Cameroon Officials Say Rebels Attacking Schools

By Moki Edwin Kindzeka

FILE - Pupils stand in line in their school's courtyard in Douala, western Cameroon, on Jan. 13, 2022. Officials in the country say separatist attacks and threats have shut down scores of schools since the school year started on Sept. 5, 2022.

MBOUDA, CAMEROON — Officials in Cameroon say armed separatists have chased several thousand children from schools just days after the students returned to classrooms for the first time in years.
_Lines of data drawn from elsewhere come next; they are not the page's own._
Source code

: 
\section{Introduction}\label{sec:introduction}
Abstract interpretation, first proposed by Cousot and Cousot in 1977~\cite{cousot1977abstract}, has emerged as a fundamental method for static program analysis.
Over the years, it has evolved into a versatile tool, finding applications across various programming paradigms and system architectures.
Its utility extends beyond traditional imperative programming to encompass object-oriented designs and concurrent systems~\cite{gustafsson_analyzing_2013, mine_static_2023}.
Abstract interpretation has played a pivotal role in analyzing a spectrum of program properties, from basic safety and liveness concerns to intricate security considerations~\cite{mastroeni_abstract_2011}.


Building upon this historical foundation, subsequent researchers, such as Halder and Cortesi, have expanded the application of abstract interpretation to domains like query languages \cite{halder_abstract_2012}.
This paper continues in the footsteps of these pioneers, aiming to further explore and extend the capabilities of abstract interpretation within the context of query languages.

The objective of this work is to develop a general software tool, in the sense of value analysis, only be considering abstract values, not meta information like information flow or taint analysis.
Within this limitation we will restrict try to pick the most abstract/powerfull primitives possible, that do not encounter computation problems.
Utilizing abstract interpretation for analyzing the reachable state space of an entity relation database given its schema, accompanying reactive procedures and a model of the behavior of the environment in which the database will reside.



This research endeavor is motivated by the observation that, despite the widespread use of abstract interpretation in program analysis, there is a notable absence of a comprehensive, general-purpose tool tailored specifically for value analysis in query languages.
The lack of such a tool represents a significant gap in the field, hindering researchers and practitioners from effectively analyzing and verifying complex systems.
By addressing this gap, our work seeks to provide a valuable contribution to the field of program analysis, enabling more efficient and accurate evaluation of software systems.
Troops sent to restore school security in the western regions say they have killed at least 13 rebels in clashes over the last month.
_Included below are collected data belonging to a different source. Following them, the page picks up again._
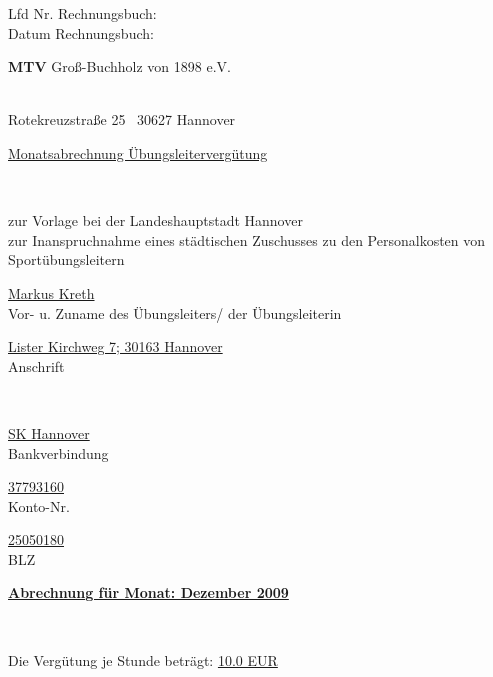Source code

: \documentclass[a4paper,10pt,BCOR=0mm]{scrreprt}
\begin{document}
\begin{flushright}
\parbox{6cm}{Lfd Nr. Rechnungsbuch: \hrulefill \\
Datum Rechnungsbuch: \hrulefill }
\end{flushright}
\begin{center}
\begin{Large}\textbf{MTV} Groß-Buchholz von 1898 e.V.                                        \end{Large}\\
Rotekreuzstraße 25 \textperiodcentered\ 30627 Hannover\\[.4cm]
\begin{huge}\underline{Monatsabrechnung Übungsleitervergütung}\end{huge}\\
\begin{scriptsize}zur Vorlage bei der Landeshauptstadt Hannover\\
zur Inanspruchnahme eines städtischen Zuschusses zu den Personalkosten von Sportübungsleitern\\[.7cm]
\end{scriptsize}

\parbox{0,49\textwidth}{
\begin{center}
\hrulefill\underline{Markus Kreth}\hrulefill\\
Vor- u. Zuname des Übungsleiters/ der Übungsleiterin
\end{center}
}
\hfill
\parbox{0,49\textwidth}{\begin{center}
\hrulefill\underline{Lister Kirchweg 7; 30163 Hannover}\hrulefill\\
Anschrift\end{center}}\\[.7cm]
\parbox{0,32\textwidth}{
\begin{center}
\hrulefill\underline{SK Hannover}\hrulefill\\
Bankverbindung
\end{center}
}
\hfill
\parbox{0,32\textwidth}{
\begin{center}
\hrulefill\underline{37793160}\hrulefill\\
Konto-Nr.
\end{center}
}
\hfill
\parbox{0,32\textwidth}{
\begin{center}
\hrulefill\underline{25050180}\hrulefill\\
BLZ
\end{center}
}
\parbox{12cm}{\begin{large}\underline{\textbf{Abrechnung für Monat: Dezember 2009}}\end{large}}\\
\parbox{9cm}{Die Vergütung je Stunde beträgt: \underline{10.0 EUR}}
\end{center}\begin{flushright}


\end{flushright}
\end{document}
Cameroon's military says separatist attacks this month on western villages, mostly on schools, sent thousands of schoolchildren, teachers and villagers fleeing for safety.


Lingalla Prudence is among students who on Monday fled Kumbo, an English-speaking town in the Northwest Region. The separatist conflict has disrupted her education so often that the 21-year-old, who should be in college, is still trying to finish high school. "We were in school, and some people brought guns and chased us out of the school and kidnapped some teachers and all the children are out of school," she said.
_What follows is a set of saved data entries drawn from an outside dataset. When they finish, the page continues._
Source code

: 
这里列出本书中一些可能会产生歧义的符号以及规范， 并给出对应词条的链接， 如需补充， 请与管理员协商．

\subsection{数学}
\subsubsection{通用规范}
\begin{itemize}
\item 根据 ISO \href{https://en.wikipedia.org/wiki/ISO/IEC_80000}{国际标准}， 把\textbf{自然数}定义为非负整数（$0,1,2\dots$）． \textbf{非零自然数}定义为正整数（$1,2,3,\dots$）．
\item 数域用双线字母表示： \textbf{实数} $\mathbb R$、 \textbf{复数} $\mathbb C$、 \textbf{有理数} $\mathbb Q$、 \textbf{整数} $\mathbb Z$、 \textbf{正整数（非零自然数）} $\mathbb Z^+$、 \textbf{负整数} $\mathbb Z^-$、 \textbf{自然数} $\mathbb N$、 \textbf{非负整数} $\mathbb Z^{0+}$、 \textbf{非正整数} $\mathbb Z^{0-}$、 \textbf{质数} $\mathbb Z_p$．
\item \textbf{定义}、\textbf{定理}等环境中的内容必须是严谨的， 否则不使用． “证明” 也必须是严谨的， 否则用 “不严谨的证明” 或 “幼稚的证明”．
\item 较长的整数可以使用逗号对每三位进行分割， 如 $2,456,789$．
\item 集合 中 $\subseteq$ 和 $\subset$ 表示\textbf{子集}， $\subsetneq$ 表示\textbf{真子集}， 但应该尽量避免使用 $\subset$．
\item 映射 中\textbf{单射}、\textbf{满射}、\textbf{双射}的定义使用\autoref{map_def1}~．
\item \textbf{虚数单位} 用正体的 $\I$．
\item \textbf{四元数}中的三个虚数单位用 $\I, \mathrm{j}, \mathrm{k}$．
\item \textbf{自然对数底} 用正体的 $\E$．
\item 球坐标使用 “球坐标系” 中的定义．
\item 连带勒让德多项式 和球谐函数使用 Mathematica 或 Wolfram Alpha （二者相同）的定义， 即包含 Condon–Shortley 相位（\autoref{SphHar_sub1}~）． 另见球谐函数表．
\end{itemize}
Teachers' associations say the anglophone rebels are targeting state schools, which they view as a tool of the French-speaking majority's rule. But they are also attacking religious and private schools.


Joe Tiemuncho, coordinator of the Parent-Teachers Association for Presbyterian schools in Cameroon, said separatist attacks and threats have shut down scores of schools that had reopened, some for the first time in years, when the school year started on September 5.


"Many schools have shut down given the intimidations that are coming from separatist fighters," he said. "Teachers, learners and school managers are afraid to get into full-swing activities because it is unpredictable, you can't say what will happen in the next few minutes. Some teachers have even had their arms amputated. Students have been kidnapped and they [fighters] continue to kidnap teachers, students and others asking for ransom."


Cameroonian military spokespersons weren't allowed to speak with reporters on a trip to the area, but they did confirm that hundreds of troops were deployed to restore security so classes can resume.


The military says the separatists also declared a lockdown in the English-speaking western regions that paralyzed trade. Separatists that declared the lockdown say it is in response to a government ban on community schools that the rebels control.


Capo Daniel, a self-declared deputy defense chief of the Ambazonia Defense Forces (ADF), one of the largest rebel groups in Cameroon, said the ADF is not in favor of the lockdown called by other rebel factions. "Misguided forces that are imposing this lockdown target [on] innocent civilians who have largely rejected this lockdown. So, for the most part, our people stay at home out of fear," he said. "It is the responsibility of everybody who speaks for the Ambazonia liberation movement to ensure our students access community schools, religious schools and private schools that have been allowed and authorized by us to open."


Cameroon in August closed more than 200 community schools that rebels said they controlled.


The military says in the past week troops killed at least 13 rebels during clashes in the towns of Kumbo, Oku and Ndop.


Rebel spokesman Daniel confirmed their fighters were killed and said they also killed government troops.


Cameroon's military did not confirm any fatalities but said a few troops were wounded.


Cameroon's anglophone rebels want to create a breakaway state they call Ambazonia, separate from Cameroon's French-speaking majority. The U.N. says the rebel conflict has killed more than 3,300 people and displaced more than a half-million since fighting broke out in 2017.